Although it is possible that excluded patients without recorded blood counts were healthier, the finding of a survival association with ALC but not ANC suggests a lymphocyte-specific observation, even though patients with both low ALC and ANC values were more likely to be exposed to antimicrobials. Similarly, while sicker patients may receive more antimicrobials and have inferior survival unrelated to an antimicrobial effect, we found a comparable BCS association after controlling for severe illness that continued for three years post-diagnosis, suggesting a sustained, illness-independent effect. As all patients had non-metastatic disease at diagnosis and were treated with curative intent, the longitudinal nature of this survival association suggests ongoing antimicrobial exposure after completion of treatment impacts the risk of recurrence related to the host immune response to residual disease, which parallels the clinical timeframe of greatest risk in these women. Given that we could not profile gut taxonomy or T-cell receptor phenotypes, we could not evaluate the relationship between antimicrobial exposure and gut microbiome composition or TIL subset evolution during chemotherapy, nor the relationship between circulating and tumor-associated lymphocytes through treatment. Consistent with our previous report44, we observed again here that unilateral mastectomy was associated with inferior survival compared to bilateral mastectomy or lumpectomy with radiation; this likely reflects unmeasured confounders, given equivalent survival after mastectomy versus breast-conserving therapy in randomized trials45,46, and not an antimicrobial-mediated survival effect. A small portion of patients did not have a documented surgical procedure in our analyzed dataset; as surgery is the standard of care for all early-stage TNBCs, it is likely that these patients had surgeries performed outside of California, which would not be captured by the CCR, or that they had comorbidities or other factors precluding surgery. The BMI of this study sample is lower, and neighborhood socioeconomic status is higher than national averages, which reflects a local demographic and may limit the findings’ generalizability.

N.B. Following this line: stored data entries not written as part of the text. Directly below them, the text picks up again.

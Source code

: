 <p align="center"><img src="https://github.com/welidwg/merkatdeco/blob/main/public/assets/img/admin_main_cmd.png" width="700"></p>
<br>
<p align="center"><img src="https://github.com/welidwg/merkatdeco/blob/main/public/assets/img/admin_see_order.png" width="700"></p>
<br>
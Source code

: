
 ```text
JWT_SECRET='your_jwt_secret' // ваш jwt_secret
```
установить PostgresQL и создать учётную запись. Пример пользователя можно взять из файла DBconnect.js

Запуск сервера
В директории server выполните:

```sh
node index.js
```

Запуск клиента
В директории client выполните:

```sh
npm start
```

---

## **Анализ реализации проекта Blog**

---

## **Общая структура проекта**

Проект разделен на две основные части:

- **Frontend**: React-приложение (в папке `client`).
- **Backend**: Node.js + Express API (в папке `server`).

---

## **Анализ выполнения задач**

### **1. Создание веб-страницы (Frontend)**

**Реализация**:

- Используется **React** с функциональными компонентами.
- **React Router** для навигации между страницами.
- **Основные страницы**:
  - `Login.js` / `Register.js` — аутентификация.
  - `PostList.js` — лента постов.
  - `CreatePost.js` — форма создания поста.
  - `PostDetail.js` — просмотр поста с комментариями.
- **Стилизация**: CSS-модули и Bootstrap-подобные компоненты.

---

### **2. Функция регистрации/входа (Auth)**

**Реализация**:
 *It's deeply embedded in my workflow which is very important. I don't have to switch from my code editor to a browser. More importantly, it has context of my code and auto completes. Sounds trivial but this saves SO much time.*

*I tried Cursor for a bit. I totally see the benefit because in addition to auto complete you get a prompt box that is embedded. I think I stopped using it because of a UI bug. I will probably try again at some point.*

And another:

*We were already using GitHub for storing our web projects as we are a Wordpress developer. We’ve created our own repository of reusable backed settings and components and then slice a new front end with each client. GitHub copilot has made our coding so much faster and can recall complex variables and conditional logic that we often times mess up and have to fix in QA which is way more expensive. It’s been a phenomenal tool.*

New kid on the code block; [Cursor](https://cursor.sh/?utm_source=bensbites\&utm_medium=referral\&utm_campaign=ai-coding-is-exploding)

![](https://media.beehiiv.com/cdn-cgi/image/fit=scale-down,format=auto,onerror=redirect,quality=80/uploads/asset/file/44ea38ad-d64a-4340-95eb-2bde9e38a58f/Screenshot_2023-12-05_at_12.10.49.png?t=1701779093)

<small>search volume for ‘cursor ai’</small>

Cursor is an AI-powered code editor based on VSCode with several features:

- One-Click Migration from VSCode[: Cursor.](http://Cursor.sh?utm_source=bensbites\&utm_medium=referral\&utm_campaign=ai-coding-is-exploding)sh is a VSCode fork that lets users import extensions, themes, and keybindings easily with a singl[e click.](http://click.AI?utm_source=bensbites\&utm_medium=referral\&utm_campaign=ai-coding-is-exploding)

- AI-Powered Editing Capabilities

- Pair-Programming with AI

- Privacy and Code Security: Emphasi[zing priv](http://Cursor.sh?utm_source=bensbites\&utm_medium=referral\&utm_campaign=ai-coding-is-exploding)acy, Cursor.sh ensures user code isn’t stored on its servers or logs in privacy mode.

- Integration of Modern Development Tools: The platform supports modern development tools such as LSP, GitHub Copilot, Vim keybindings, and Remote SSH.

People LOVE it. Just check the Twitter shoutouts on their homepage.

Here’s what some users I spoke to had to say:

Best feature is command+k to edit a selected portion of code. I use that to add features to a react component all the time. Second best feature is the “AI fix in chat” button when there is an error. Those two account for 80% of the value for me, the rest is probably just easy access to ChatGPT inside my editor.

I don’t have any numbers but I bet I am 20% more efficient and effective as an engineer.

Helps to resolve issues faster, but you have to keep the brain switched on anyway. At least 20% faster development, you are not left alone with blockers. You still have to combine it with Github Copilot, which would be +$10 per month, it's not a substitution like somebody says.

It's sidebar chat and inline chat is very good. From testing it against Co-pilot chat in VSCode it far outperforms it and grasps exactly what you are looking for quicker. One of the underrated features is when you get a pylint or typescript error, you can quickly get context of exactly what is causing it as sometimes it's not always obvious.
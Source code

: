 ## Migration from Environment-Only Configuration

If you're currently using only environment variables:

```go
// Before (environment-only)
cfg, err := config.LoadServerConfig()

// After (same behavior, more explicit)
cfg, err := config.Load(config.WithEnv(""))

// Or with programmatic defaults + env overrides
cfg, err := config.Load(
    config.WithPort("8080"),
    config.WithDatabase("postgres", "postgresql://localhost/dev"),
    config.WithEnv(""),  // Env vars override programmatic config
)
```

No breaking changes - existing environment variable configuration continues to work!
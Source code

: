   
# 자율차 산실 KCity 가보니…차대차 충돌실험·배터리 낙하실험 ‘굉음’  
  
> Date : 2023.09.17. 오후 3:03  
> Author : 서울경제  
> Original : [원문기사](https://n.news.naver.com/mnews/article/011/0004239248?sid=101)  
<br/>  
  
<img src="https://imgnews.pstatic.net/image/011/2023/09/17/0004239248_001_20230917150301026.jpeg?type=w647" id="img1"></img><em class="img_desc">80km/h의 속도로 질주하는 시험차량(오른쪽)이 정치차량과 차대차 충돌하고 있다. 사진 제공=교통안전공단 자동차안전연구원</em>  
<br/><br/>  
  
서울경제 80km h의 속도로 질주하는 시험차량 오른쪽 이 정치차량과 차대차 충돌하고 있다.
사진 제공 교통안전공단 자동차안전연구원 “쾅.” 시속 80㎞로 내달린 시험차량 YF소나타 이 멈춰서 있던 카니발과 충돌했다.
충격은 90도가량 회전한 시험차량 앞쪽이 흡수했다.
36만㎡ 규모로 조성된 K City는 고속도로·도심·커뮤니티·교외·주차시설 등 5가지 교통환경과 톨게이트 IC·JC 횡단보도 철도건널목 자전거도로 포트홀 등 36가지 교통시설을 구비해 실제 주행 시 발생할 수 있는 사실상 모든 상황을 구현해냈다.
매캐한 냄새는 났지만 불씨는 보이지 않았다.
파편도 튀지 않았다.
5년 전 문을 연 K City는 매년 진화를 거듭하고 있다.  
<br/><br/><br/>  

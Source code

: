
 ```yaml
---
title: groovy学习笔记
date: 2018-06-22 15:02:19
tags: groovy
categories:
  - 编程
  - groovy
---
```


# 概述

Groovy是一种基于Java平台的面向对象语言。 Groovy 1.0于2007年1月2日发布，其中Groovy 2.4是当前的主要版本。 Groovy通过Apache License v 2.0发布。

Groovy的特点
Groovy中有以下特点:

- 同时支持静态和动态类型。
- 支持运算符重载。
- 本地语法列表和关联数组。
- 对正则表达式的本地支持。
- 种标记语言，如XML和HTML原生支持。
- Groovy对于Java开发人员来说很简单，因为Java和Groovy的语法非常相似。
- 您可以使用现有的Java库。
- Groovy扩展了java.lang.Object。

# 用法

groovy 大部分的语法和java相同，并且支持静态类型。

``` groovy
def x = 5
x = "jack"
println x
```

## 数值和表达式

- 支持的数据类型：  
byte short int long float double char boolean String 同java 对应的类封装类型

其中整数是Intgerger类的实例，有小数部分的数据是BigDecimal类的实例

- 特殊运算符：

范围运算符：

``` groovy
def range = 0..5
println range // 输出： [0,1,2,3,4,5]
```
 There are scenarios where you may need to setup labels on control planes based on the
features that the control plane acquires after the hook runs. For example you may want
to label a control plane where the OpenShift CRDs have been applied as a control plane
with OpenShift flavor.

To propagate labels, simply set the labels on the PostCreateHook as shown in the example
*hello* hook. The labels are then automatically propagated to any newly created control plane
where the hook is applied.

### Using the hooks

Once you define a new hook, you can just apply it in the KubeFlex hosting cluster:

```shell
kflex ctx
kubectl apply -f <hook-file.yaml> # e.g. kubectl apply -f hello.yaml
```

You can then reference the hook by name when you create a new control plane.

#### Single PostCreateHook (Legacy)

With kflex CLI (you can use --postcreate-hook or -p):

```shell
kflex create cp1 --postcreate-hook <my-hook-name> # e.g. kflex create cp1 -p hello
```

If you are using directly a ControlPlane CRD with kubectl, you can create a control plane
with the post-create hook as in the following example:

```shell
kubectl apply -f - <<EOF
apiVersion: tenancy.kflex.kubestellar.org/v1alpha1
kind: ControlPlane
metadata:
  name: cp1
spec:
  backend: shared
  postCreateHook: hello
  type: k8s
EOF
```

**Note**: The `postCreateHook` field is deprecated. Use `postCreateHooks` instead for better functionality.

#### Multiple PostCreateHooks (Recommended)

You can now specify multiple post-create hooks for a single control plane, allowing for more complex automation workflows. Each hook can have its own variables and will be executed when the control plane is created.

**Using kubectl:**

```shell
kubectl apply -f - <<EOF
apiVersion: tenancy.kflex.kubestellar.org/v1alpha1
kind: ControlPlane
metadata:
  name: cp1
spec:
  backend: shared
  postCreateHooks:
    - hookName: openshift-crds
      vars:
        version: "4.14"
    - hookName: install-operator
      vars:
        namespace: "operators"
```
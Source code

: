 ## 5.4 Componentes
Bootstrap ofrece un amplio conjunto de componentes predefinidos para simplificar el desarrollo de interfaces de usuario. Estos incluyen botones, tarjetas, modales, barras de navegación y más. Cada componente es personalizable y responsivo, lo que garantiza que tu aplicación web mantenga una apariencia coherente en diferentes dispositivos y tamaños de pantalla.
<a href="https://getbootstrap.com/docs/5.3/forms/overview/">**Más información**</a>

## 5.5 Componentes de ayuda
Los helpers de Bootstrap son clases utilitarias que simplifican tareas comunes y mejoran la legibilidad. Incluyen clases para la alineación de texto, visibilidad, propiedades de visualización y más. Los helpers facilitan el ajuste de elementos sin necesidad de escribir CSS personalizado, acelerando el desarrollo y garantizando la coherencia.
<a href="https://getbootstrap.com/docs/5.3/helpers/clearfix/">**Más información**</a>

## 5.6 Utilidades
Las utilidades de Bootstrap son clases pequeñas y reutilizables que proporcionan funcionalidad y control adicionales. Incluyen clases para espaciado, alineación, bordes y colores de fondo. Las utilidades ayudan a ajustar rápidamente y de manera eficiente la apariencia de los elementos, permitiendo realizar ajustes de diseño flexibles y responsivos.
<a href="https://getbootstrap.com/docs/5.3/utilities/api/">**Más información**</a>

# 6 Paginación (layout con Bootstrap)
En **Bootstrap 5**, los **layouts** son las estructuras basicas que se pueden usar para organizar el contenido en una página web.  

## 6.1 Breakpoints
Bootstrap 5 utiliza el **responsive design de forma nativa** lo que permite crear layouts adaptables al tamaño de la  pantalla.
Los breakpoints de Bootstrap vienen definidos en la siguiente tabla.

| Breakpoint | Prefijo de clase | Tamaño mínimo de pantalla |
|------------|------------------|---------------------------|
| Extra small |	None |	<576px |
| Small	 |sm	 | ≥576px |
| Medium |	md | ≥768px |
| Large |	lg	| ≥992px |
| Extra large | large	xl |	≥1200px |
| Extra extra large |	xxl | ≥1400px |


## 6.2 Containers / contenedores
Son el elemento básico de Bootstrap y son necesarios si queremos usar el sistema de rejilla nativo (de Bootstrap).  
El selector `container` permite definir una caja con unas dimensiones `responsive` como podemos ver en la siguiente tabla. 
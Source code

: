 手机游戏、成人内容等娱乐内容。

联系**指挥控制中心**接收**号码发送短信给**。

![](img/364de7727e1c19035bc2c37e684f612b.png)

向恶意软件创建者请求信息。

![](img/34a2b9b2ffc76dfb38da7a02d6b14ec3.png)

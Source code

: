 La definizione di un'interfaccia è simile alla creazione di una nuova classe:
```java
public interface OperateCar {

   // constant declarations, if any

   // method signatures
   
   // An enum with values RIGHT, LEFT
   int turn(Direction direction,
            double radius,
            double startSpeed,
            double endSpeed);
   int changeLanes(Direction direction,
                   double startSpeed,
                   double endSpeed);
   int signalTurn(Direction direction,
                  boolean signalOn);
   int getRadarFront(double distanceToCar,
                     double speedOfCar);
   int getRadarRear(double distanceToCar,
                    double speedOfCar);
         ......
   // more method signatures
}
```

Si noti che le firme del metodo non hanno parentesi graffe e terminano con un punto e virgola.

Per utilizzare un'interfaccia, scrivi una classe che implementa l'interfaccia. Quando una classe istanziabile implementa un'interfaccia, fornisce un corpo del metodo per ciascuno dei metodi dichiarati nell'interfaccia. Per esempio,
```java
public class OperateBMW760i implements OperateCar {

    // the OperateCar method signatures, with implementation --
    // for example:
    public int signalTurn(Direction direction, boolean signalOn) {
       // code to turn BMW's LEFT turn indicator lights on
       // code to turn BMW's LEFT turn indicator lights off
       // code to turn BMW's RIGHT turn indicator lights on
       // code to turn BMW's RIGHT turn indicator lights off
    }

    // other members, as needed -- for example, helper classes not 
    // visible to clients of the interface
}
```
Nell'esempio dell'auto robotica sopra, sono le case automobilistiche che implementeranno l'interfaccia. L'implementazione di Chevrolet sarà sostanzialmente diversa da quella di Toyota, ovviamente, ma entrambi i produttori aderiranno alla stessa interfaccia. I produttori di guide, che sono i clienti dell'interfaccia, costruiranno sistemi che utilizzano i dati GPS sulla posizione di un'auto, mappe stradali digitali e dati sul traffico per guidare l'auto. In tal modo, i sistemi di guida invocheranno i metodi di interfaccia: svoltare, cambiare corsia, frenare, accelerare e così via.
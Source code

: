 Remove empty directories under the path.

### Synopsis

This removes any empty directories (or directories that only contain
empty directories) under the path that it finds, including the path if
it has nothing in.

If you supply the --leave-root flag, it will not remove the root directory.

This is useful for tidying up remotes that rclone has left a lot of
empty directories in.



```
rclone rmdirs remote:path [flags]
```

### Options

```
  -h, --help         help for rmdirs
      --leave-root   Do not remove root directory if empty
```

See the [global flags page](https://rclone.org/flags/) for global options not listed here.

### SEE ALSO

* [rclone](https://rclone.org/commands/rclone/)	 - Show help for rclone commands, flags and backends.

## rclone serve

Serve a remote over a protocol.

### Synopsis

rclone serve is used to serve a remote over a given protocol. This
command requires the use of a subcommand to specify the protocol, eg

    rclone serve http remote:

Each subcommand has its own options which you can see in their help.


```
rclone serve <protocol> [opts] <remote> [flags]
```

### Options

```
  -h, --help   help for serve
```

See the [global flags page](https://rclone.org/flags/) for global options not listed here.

This study’s limitations are balanced by its notable strengths, including innovative study design with a large sample of TNBC patients treated in different healthcare settings; integration of EMR and CCR data which enables a rich set of covariates; near-complete mortality capture through CCR protocols; and comprehensive statistical modeling of the impact of both ALC and antimicrobial exposure on survival outcomes over time. Furthermore, these robust, clinically relevant findings support the design of future prospective studies that will collect corollary microbiome and TIL data.


This study’s results are hypothesis-generating, with potential implications for patient care: they suggest careful consideration of the number and range of antimicrobials prescribed to patients with curable TNBC and other cancers. Understanding the mechanism of the observed association between antimicrobial exposure and inferior survival should be a research priority, with attention to the microbiome, TILs, and peripheral lymphocytes.